Online books currently consist mostly of works whose copyrights have expired or those used to launch hardware devices such as NuvoMedia's Rocket eBook and Librius' upcoming Millennium E-Reader. Although those hardware products will eventually be important (especially to children now required to schlepp backpacks of books to school each day), the real revolution is much more one of delivery than devices.
Just as MP3 has grown from an obscure audio-compression format to become one of the hottest topics in the music industry, so are electronic books about to shake up the traditional book publishing business. Indeed, e-books will change book publishing much more than e-retailing. While Amazon.com does a great job using the Web to sell existing books, the emerging e-book business will create whole new markets for book content -- and eventually expand our very idea of what a book is.
Many of the advantages of e-books are similar to those in other Web businesses. Because there's no physical inventory, store capacity is effectively infinite; e-books can be printed or downloaded on demand and thus are never out of stock; and electronic reader-reader and reader-author interaction is enabled.
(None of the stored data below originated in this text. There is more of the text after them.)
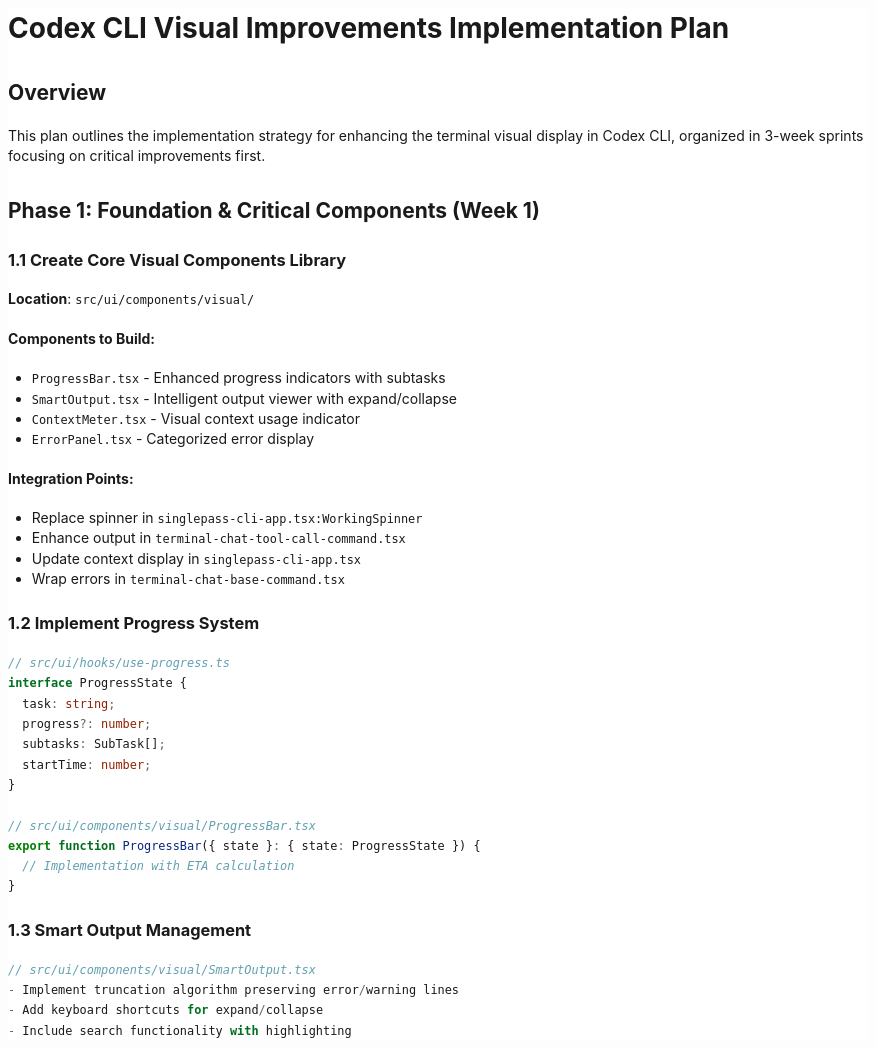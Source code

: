 # Codex CLI Visual Improvements Implementation Plan

## Overview

This plan outlines the implementation strategy for enhancing the terminal visual display in Codex CLI, organized in 3-week sprints focusing on critical improvements first.

## Phase 1: Foundation & Critical Components (Week 1)

### 1.1 Create Core Visual Components Library

**Location**: `src/ui/components/visual/`

#### Components to Build:

- `ProgressBar.tsx` - Enhanced progress indicators with subtasks
- `SmartOutput.tsx` - Intelligent output viewer with expand/collapse
- `ContextMeter.tsx` - Visual context usage indicator
- `ErrorPanel.tsx` - Categorized error display

#### Integration Points:

- Replace spinner in `singlepass-cli-app.tsx:WorkingSpinner`
- Enhance output in `terminal-chat-tool-call-command.tsx`
- Update context display in `singlepass-cli-app.tsx`
- Wrap errors in `terminal-chat-base-command.tsx`

### 1.2 Implement Progress System

```typescript
// src/ui/hooks/use-progress.ts
interface ProgressState {
  task: string;
  progress?: number;
  subtasks: SubTask[];
  startTime: number;
}

// src/ui/components/visual/ProgressBar.tsx
export function ProgressBar({ state }: { state: ProgressState }) {
  // Implementation with ETA calculation
}
```

### 1.3 Smart Output Management

```typescript
// src/ui/components/visual/SmartOutput.tsx
- Implement truncation algorithm preserving error/warning lines
- Add keyboard shortcuts for expand/collapse
- Include search functionality with highlighting
```
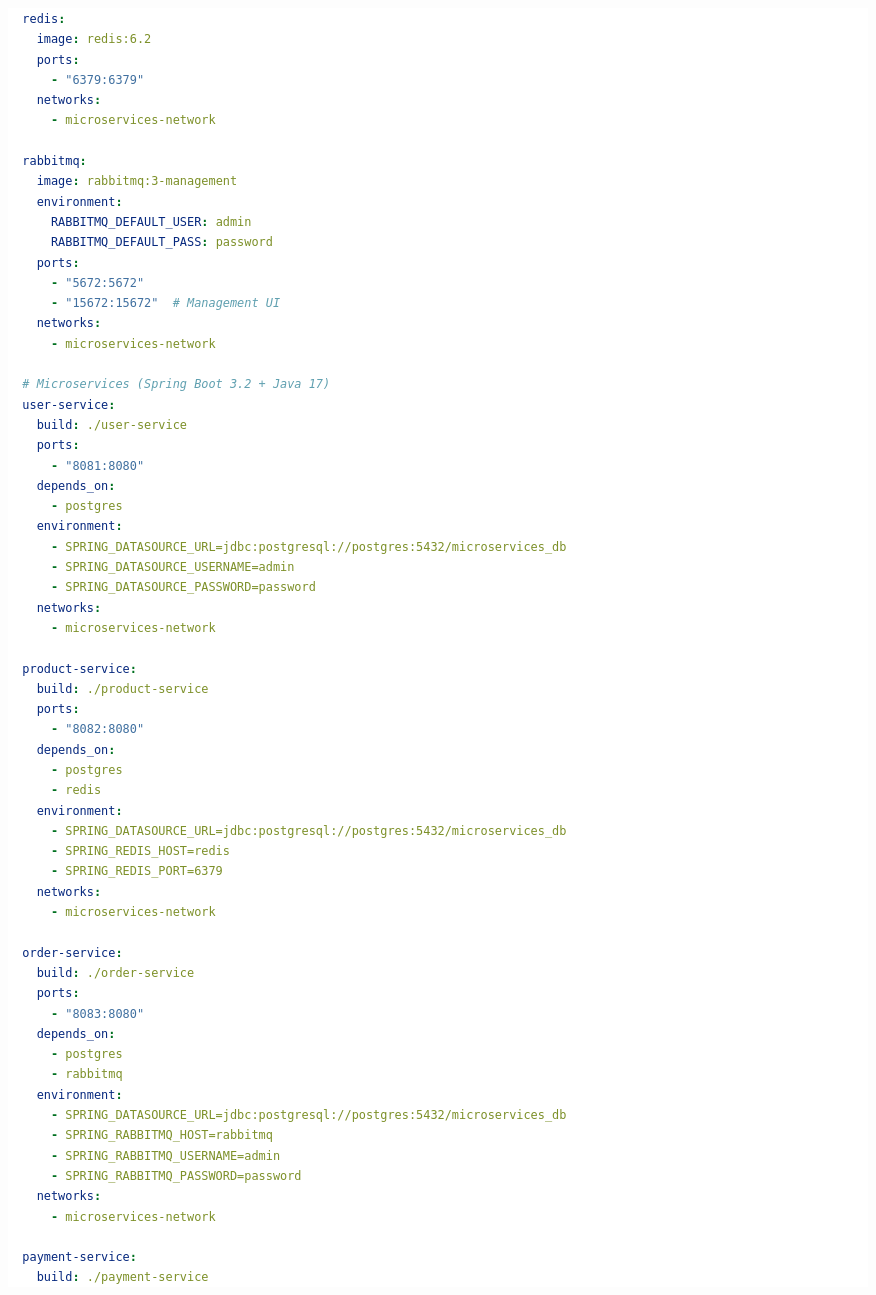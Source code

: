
 ```yaml
  redis:
    image: redis:6.2
    ports:
      - "6379:6379"
    networks:
      - microservices-network

  rabbitmq:
    image: rabbitmq:3-management
    environment:
      RABBITMQ_DEFAULT_USER: admin
      RABBITMQ_DEFAULT_PASS: password
    ports:
      - "5672:5672"
      - "15672:15672"  # Management UI
    networks:
      - microservices-network

  # Microservices (Spring Boot 3.2 + Java 17)
  user-service:
    build: ./user-service
    ports:
      - "8081:8080"
    depends_on:
      - postgres
    environment:
      - SPRING_DATASOURCE_URL=jdbc:postgresql://postgres:5432/microservices_db
      - SPRING_DATASOURCE_USERNAME=admin
      - SPRING_DATASOURCE_PASSWORD=password
    networks:
      - microservices-network

  product-service:
    build: ./product-service
    ports:
      - "8082:8080"
    depends_on:
      - postgres
      - redis
    environment:
      - SPRING_DATASOURCE_URL=jdbc:postgresql://postgres:5432/microservices_db
      - SPRING_REDIS_HOST=redis
      - SPRING_REDIS_PORT=6379
    networks:
      - microservices-network

  order-service:
    build: ./order-service
    ports:
      - "8083:8080"
    depends_on:
      - postgres
      - rabbitmq
    environment:
      - SPRING_DATASOURCE_URL=jdbc:postgresql://postgres:5432/microservices_db
      - SPRING_RABBITMQ_HOST=rabbitmq
      - SPRING_RABBITMQ_USERNAME=admin
      - SPRING_RABBITMQ_PASSWORD=password
    networks:
      - microservices-network

  payment-service:
    build: ./payment-service
```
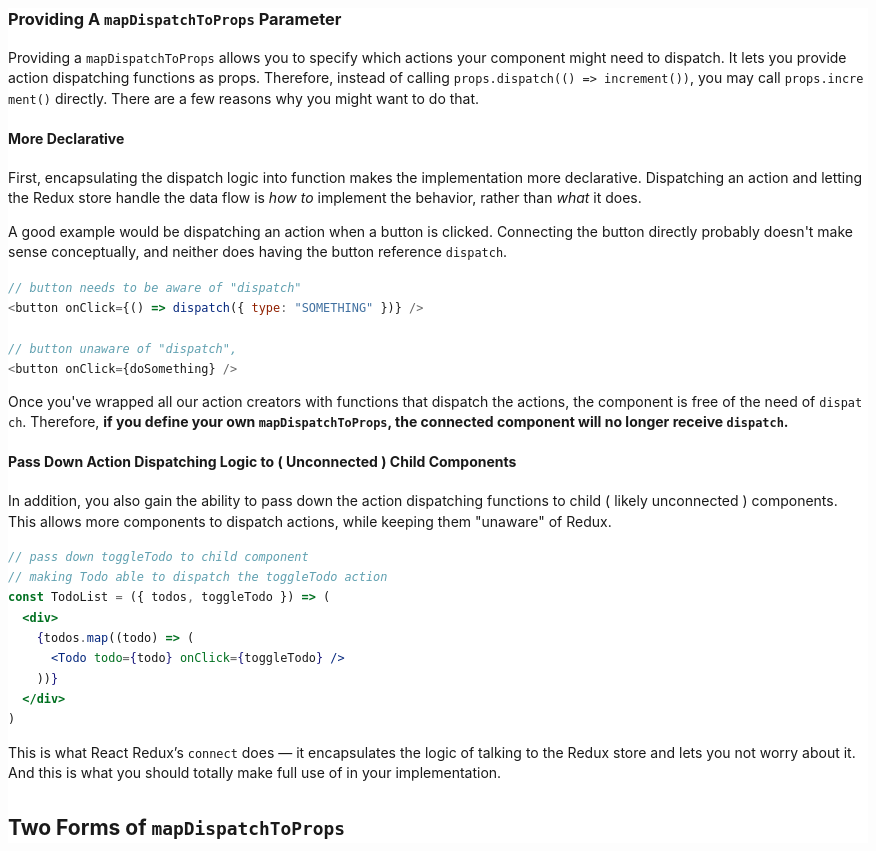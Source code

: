 ### Providing A `mapDispatchToProps` Parameter

Providing a `mapDispatchToProps` allows you to specify which actions your component might need to dispatch. It lets you provide action dispatching functions as props. Therefore, instead of calling `props.dispatch(() => increment())`, you may call `props.increment()` directly. There are a few reasons why you might want to do that.

#### More Declarative

First, encapsulating the dispatch logic into function makes the implementation more declarative.
Dispatching an action and letting the Redux store handle the data flow is _how to_ implement the behavior, rather than _what_ it does.

A good example would be dispatching an action when a button is clicked. Connecting the button directly probably doesn't make sense conceptually, and neither does having the button reference `dispatch`.

```js
// button needs to be aware of "dispatch"
<button onClick={() => dispatch({ type: "SOMETHING" })} />

// button unaware of "dispatch",
<button onClick={doSomething} />
```

Once you've wrapped all our action creators with functions that dispatch the actions, the component is free of the need of `dispatch`.
Therefore, **if you define your own `mapDispatchToProps`, the connected component will no longer receive `dispatch`.**

#### Pass Down Action Dispatching Logic to ( Unconnected ) Child Components

In addition, you also gain the ability to pass down the action dispatching functions to child ( likely unconnected ) components.
This allows more components to dispatch actions, while keeping them "unaware" of Redux.

```jsx
// pass down toggleTodo to child component
// making Todo able to dispatch the toggleTodo action
const TodoList = ({ todos, toggleTodo }) => (
  <div>
    {todos.map((todo) => (
      <Todo todo={todo} onClick={toggleTodo} />
    ))}
  </div>
)
```

This is what React Redux’s `connect` does — it encapsulates the logic of talking to the Redux store and lets you not worry about it. And this is what you should totally make full use of in your implementation.

## Two Forms of `mapDispatchToProps`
In addition, e-books will let us access a single chapter or even a single page, while the ability to provide regular updates will enable an ongoing relationship with the reader, especially in many nonfiction subjects. Because of copyright expiration rules, many texts more than 50 years old could eventually be distributed for free.
Perhaps most important, and as with MP3, the benefits of e-books to authors are highly compelling: much greater control over your own content and marketing, complete copyright ownership and a bigger piece of the financial pie. Today, authors usually receive less than 10% of book-sales revenue, with the rest split roughly evenly between the bookseller and the publisher. It's entirely possible that an author might make more money on an e-book selling for $5 than a paper book selling for $30.
Just as the entertainment industry was slow to appreciate how important MP3 would become, today's major paper-book publishers are mostly watching from the sidelines. The e-book business is led by newcomers such as Xlibris.com to Excel.com and Books On-line. These companies are exploring new business models, the benefits of printing books on demand and the various forms of e-book delivery. Today, they all lack name recognition and clout. But it's easy to imagine them being suddenly thrust onto center stage via an acquisition from an Amazon, Yahoo or a similar big name.
Because of their many current advantages -- such as familiarity, resolution, portability, disposability -- paper books will clearly be with us for decades to come.
But eventually e-books will dominate, and they'll be with you wherever you go.